Recorded data
○ ○ ○ ○

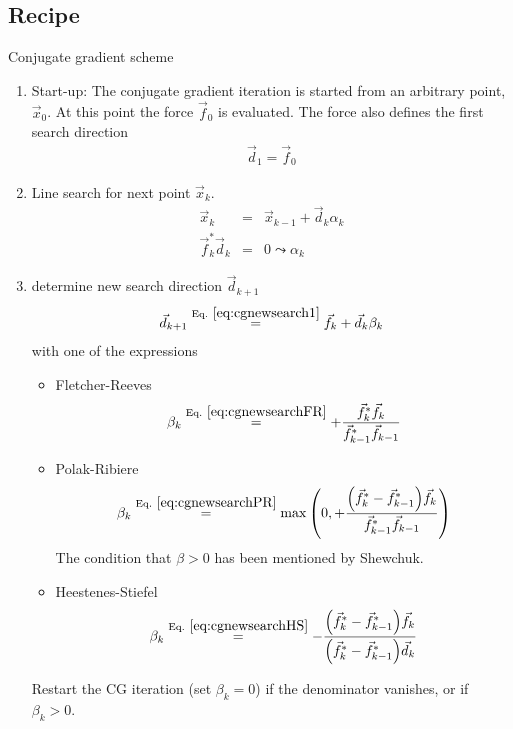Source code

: \documentclass[11pt,a4paper]{report}
\begin{document}
\subsection{Recipe}
\begin{myshadowminipage}{Conjugate gradient scheme}
\begin{enumerate}
\item Start-up: The conjugate gradient iteration is started from an
  arbitrary point, $\vec{x}_0$. At this point the force $\vec{f}_0$ is
  evaluated. The force also defines the first search direction
\begin{eqnarray}
\vec{d}_1=\vec{f}_0
\end{eqnarray}
%
\item Line search for next point $\vec{x}_k$.
\begin{eqnarray}
\vec{x}_k&=&\vec{x}_{k-1}+\vec{d}_k\alpha_k
\label{eq:cgfinalxkwithalphaka}
\\
\vec{f}_k^*\vec{d}_k&=&0\leadsto\alpha_k
\label{eq:cgfinalxkwithalphakb}
\end{eqnarray}
%
\item determine new search direction $\vec{d}_{k+1}$
\begin{eqnarray}
\vec{d}_{k+1}\eqrel{eq:cgnewsearch1}{=}\vec{f}_k+\vec{d}_k\beta_k
\end{eqnarray}
with one of the expressions
\begin{itemize}
\item Fletcher-Reeves
\begin{eqnarray}
\beta_k\eqrel{eq:cgnewsearchFR}{=}
+\frac{\vec{f}_k^*\vec{f}_k}
{\vec{f}_{k-1}^*\vec{f}_{k-1}}
\label{eq:cgfinalnewsearchFR}
\end{eqnarray}
\item Polak-Ribiere
\begin{eqnarray}
\beta_k\eqrel{eq:cgnewsearchPR}{=}
\max\left(0,
+\frac{\Bigl(\vec{f}_k^*-\vec{f}_{k-1}^*\Bigr)\vec{f}_k}
{\vec{f}_{k-1}^*\vec{f}_{k-1}}\right)
\label{eq:cgfinalnewsearchPR}
\end{eqnarray}
The condition that $\beta>0$ has been mentioned by
Shewchuk\cite{shewchuk94_url}.


\item Heestenes-Stiefel
\begin{eqnarray}
\beta_k\eqrel{eq:cgnewsearchHS}{=}
-\frac{\Bigl(\vec{f}_k^*-\vec{f}_{k-1}^*\Bigr)\vec{f}_k}
{\Bigl(\vec{f}_k^*-\vec{f}_{k-1}^*\Bigr)\vec{d}_k}
\label{eq:cgfinalnewsearchHS}
\end{eqnarray}
\end{itemize}
Restart the CG iteration (set $\beta_k=0$) if the denominator
vanishes, or if $\beta_k>0$.
\end{enumerate}
\end{myshadowminipage}
\end{document}
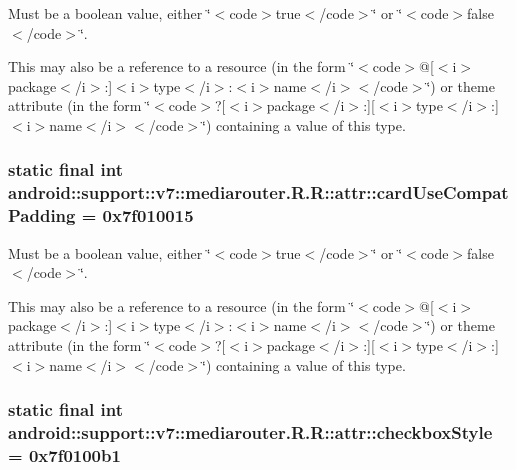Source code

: Must be a boolean value, either \char`\"{}$<$code$>$true$<$/code$>$\char`\"{} or \char`\"{}$<$code$>$false$<$/code$>$\char`\"{}. 

This may also be a reference to a resource (in the form \char`\"{}$<$code$>$@\mbox{[}$<$i$>$package$<$/i$>$:\mbox{]}$<$i$>$type$<$/i$>$:$<$i$>$name$<$/i$>$$<$/code$>$\char`\"{}) or theme attribute (in the form \char`\"{}$<$code$>$?\mbox{[}$<$i$>$package$<$/i$>$:\mbox{]}\mbox{[}$<$i$>$type$<$/i$>$:\mbox{]}$<$i$>$name$<$/i$>$$<$/code$>$\char`\"{}) containing a value of this type. \hypertarget{classandroid_1_1support_1_1v7_1_1mediarouter_1_1_r_1_1attr_946f4eb839af56d1c68cff71209d1e16}{
\subsubsection[{cardUseCompatPadding}]{\setlength{\rightskip}{0pt plus 5cm}static final int android::support::v7::mediarouter.R.R::attr::cardUseCompatPadding = 0x7f010015}}
\label{classandroid_1_1support_1_1v7_1_1mediarouter_1_1_r_1_1attr_946f4eb839af56d1c68cff71209d1e16}


Must be a boolean value, either \char`\"{}$<$code$>$true$<$/code$>$\char`\"{} or \char`\"{}$<$code$>$false$<$/code$>$\char`\"{}. 

This may also be a reference to a resource (in the form \char`\"{}$<$code$>$@\mbox{[}$<$i$>$package$<$/i$>$:\mbox{]}$<$i$>$type$<$/i$>$:$<$i$>$name$<$/i$>$$<$/code$>$\char`\"{}) or theme attribute (in the form \char`\"{}$<$code$>$?\mbox{[}$<$i$>$package$<$/i$>$:\mbox{]}\mbox{[}$<$i$>$type$<$/i$>$:\mbox{]}$<$i$>$name$<$/i$>$$<$/code$>$\char`\"{}) containing a value of this type. \hypertarget{classandroid_1_1support_1_1v7_1_1mediarouter_1_1_r_1_1attr_bfcf0b168171c1dfef67e8ba591853dc}{
\subsubsection[{checkboxStyle}]{\setlength{\rightskip}{0pt plus 5cm}static final int android::support::v7::mediarouter.R.R::attr::checkboxStyle = 0x7f0100b1}}
\label{classandroid_1_1support_1_1v7_1_1mediarouter_1_1_r_1_1attr_bfcf0b168171c1dfef67e8ba591853dc}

○ ○ ○ ○

◆ WORK TASK ◆
Check each line above for "direction" and return the ones that have it.

◆ RESPONSE BELOW ◆
  evaluated. The force also defines the first search direction
\item determine new search direction $\vec{d}_{k+1}$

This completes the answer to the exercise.